@m0ll3art, you are mixing things up.
“Unlocking” is the offline action that is done on the client side after data has been downloaded. This can not really require 2FA in any way.
“Logging in” is the online action that downloads the encrypted store locally. This can already require 2FA if it is enabled.
Introducing automatic logout and removal of local store copy would not really solve many problems because at the end of the day it all comes down to trust that your live system and server is not compromised.
If your computer is owned, they get all of the credentials by waiting for you to unlock the database once, even if you use 2FA. Current password stores protect you in case you loose your laptop or something like that.
If server gets owned - attacker can wait for you to log in and get the credentials for the store. (KeePass password stores in DropBox are potentially more secure because Dropbox password can differ from the KeePass password. With Bitwarden they are the same.)

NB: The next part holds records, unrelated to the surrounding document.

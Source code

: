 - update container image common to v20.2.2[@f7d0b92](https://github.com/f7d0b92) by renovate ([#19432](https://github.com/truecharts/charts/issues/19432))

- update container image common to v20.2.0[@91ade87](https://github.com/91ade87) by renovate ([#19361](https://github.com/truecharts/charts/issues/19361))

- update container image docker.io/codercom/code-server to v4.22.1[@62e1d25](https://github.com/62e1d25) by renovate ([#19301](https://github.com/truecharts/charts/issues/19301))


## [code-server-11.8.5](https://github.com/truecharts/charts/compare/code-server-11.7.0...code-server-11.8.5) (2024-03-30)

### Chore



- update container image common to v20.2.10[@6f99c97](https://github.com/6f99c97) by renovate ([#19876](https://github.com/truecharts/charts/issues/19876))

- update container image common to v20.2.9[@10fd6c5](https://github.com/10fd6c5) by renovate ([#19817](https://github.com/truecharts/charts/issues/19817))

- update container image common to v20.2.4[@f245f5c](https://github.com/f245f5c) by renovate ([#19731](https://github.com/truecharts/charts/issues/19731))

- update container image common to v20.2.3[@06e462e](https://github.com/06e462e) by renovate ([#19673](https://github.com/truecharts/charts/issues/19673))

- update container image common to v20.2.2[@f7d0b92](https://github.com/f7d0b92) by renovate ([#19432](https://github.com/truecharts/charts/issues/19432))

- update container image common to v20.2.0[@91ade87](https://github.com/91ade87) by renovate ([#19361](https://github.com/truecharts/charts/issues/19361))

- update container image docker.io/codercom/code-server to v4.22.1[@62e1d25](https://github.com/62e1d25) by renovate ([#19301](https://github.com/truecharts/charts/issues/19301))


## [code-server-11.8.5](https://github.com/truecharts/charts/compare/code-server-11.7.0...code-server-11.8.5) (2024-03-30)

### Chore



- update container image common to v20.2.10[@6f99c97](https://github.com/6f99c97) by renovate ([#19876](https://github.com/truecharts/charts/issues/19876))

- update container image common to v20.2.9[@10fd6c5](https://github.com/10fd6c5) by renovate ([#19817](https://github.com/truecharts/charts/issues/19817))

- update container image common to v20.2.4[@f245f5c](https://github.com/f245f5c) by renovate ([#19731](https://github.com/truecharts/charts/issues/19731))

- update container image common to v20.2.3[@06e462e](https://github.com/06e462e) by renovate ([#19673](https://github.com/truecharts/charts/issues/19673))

Then of course there are also organization credentials which have to be shared and thus key to them has to be stored on the server as well. So in this case attacker wouldn’t even have to wait for user to log in.
And believing that locking the database removes master password from memory everywhere is just a wishful thinking. In reality it is stored in multiple places, most of them out of reach by the developer of the software, especially in case of browser based tools like Bitwarden is.
Here is a nice article about it: https://www.securityevaluators.com/casestudies/password-manager-hacking/ They didn’t test Bitwarden but it is probably in an even worse position due to being built using web tools.
Windows, Linux, macOS, iOS, Android and major browsers usually get serious vulnerabilities discovered multiple times a year. The ones seen in wild get patched quite fast though. So far we haven’t seen many global campaigns that use these vulnerabilities in very advanced way and the last major ones were probably the extorting crypto viruses. But if an advanced actor targets you or your organization specifically, you probably won’t be able to successfully defend against it and the current generation of password managers won’t be sufficient.
For serious things if you want better security, use hardware backed credential stores and hardware 2FA like Yubikey (but even those can’t be 100% trusted). You can store limited TOTP entries on it and you can never get the seed out of it, only the calculated value. Hopefully in time Apple and others will improve their hardware and SDK to allow storing more kinds of secrets in their secure element but currently I don’t think they are mature enough.
So don’t store the most mission critical data and TOTP seeds in Bitwarden and you should be good enough.